● REQUIRED ACTION: All lines in the entries below that hold "newcommand" make up the answer.

● ENTRIES SHOWN:
———
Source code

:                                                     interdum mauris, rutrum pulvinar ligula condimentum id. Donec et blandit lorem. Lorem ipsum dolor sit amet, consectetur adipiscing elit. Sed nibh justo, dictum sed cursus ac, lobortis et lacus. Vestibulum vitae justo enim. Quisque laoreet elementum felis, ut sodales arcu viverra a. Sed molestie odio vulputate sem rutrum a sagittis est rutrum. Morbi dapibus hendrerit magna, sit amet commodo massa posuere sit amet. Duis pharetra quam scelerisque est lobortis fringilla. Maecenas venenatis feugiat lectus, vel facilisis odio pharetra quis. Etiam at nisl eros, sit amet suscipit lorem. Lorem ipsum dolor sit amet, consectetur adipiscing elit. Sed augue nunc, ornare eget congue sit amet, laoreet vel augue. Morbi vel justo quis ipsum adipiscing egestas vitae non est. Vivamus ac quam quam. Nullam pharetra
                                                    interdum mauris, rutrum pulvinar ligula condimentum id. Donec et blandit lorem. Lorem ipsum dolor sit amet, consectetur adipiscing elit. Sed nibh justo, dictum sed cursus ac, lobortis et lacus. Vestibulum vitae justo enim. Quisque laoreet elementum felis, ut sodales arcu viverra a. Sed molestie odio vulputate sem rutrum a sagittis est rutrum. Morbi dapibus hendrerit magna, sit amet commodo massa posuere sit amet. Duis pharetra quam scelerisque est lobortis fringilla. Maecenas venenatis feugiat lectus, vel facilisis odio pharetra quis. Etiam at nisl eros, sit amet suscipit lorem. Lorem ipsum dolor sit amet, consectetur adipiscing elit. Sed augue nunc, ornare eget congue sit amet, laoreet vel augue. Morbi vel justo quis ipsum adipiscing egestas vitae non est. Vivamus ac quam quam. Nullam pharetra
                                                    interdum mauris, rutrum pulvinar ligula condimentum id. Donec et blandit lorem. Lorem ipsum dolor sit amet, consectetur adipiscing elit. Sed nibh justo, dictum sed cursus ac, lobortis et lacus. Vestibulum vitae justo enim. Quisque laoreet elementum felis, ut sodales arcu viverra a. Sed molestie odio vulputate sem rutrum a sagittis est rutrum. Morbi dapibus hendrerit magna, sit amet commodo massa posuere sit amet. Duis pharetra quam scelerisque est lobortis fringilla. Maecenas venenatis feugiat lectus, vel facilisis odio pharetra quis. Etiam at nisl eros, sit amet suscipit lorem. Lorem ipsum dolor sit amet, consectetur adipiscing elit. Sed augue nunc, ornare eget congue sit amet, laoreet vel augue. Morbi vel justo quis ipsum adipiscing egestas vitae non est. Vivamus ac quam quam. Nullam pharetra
———
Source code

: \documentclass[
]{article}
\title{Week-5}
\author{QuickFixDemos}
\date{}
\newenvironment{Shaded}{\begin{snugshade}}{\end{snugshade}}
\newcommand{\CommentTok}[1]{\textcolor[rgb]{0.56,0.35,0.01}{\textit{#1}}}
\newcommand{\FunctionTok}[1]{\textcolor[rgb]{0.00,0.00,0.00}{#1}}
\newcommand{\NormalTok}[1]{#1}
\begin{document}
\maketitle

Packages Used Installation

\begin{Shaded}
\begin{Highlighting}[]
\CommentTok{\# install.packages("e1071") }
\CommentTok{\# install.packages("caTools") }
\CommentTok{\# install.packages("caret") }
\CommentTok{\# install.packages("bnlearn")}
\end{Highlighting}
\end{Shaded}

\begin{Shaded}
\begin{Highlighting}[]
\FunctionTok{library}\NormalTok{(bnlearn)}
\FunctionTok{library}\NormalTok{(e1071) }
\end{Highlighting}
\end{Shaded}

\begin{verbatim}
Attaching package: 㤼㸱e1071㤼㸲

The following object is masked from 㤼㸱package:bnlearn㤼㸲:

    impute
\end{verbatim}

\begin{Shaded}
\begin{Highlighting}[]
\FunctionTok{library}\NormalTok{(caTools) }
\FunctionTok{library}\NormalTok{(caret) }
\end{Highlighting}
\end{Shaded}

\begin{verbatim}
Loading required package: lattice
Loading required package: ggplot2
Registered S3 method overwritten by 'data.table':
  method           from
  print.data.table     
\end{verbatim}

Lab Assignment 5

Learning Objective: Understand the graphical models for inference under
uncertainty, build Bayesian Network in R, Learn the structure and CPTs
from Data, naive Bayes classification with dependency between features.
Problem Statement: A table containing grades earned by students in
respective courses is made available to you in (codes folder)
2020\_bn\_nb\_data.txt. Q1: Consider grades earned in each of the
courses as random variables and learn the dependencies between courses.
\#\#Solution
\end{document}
———
● SOLUTION TO THIS EXERCISE:
\newcommand{\CommentTok}[1]{\textcolor[rgb]{0.56,0.35,0.01}{\textit{#1}}}
\newcommand{\FunctionTok}[1]{\textcolor[rgb]{0.00,0.00,0.00}{#1}}
\newcommand{\NormalTok}[1]{#1}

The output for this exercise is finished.